Jordan stopped walking. Emmy. He looked around, then put his ear against the door.
“A fine girl.” Turcaret’s dry, sardonic voice. “But hard to appreciate in all that get-up.”
“Emmy, you hide your beauty too much,” said Castor. Jordan heard a faint whisper of motion as someone walked across the room. “Turn around.”
An appreciative noise from Turcaret. “Clasp your hands behind your neck, girl.”
“Sir?”
“It’s all right, Emmy,” said Castor. “Do as the Controller General says. Stand up straight.”
Something about the tone of the voices made Jordan uncomfortable. He put his hand on the doorknob, hesitated, took it away. He had no excuse to be entering the library.
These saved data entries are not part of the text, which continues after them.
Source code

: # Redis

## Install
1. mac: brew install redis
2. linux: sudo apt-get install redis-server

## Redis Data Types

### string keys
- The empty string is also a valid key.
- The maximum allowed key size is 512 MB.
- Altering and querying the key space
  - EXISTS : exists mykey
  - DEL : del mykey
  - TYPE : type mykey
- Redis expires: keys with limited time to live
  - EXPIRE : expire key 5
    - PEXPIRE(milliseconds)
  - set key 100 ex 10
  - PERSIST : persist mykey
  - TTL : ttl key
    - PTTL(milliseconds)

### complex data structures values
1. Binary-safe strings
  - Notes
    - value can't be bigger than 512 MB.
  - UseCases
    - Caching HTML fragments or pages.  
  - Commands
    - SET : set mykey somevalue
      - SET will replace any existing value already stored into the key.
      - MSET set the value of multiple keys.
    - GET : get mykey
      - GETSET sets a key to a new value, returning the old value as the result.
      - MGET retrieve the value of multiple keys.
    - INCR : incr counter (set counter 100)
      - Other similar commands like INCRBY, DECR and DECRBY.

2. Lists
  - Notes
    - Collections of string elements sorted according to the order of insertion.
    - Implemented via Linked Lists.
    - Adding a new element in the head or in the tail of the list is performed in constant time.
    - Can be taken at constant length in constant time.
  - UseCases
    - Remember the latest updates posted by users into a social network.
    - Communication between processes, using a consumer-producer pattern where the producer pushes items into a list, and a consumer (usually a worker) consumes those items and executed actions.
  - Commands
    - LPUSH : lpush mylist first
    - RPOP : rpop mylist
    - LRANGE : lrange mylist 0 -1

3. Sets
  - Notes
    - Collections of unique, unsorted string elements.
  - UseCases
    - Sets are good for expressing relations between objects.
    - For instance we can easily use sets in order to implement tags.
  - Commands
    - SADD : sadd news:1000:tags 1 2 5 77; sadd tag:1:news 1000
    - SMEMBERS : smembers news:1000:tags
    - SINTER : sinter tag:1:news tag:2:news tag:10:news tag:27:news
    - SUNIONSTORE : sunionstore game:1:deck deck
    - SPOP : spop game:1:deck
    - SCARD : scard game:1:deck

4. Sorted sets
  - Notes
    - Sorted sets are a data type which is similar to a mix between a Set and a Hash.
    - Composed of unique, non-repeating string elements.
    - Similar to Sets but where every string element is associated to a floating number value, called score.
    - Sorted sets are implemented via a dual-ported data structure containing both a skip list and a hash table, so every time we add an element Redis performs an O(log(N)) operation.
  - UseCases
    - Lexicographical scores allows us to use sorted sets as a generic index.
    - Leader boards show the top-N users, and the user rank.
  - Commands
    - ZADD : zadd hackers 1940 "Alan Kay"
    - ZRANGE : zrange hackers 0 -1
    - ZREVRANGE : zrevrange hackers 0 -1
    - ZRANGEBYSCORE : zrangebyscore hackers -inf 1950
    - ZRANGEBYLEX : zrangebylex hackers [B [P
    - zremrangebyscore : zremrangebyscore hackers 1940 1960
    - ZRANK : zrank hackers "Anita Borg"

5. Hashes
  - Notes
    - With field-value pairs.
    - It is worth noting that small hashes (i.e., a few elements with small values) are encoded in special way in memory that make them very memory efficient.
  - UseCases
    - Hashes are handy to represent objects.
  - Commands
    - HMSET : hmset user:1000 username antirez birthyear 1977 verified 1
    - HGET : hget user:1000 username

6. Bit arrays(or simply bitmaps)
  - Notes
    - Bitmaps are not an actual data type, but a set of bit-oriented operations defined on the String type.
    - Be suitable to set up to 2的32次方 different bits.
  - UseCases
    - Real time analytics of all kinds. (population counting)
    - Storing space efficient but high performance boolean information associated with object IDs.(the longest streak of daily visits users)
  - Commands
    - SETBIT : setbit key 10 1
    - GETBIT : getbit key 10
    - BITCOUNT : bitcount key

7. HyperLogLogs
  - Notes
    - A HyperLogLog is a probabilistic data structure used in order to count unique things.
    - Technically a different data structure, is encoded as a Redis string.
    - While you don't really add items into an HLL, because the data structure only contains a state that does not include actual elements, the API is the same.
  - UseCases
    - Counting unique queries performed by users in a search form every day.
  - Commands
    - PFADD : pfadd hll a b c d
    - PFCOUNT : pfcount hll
“Emmy, whatever happened to that dress you had last summer? The off-the-shoulder one? That was quite pretty.”
“I-I outgrew it, sir.”
“Do you still have it? Hmm. Why don’t you wear it tomorrow, then?”
Emmy said something Jordan didn’t catch. Dry laughter from the men. Then she gave a little shriek: “Oh!”
“Here comes the lady,” said Turcaret suddenly.
“All right, Emmy. That will be all,” said Castor in a distracted tone. “Remember what I told you about tomorrow.”
Jordan heard the door on the far side of the library open. Castor started to speak, but he was cut off by a strong female voice Jordan had never heard before. “All right, gentlemen, what about our agreement?”
Another door, this one around the corner of the same hallway Jordan was in, opened and closed. He left off eavesdropping and ran around to find his sister leaning against the wall underneath a watchful portrait of one of Castor’s ancestors.
“Emmy!” She looked up, then away. To his surprise, she turned and started to walk away without even acknowledging him.
“Hey! What are you doing?” He caught up to her. He felt a fluttering uneasiness in the pit of his stomach. “I talked to Allegri—everything’s all right. There’s nothing wrong with me.”
Emmy rounded on him, grabbed him by the shoulders and pushed him against the wall. “Where were you when I needed you?” she shouted. “Everything is not all right. It’s not!” She thrust herself away and ran off down the hallway. Jordan stayed leaning on the wall for a long moments. Then, still feeling the prints of her hands on his shoulders, he slouched back the way he had come. What had happened? It was as if last night some veil had been withdrawn from reality, showing behind it an ugly mechanism.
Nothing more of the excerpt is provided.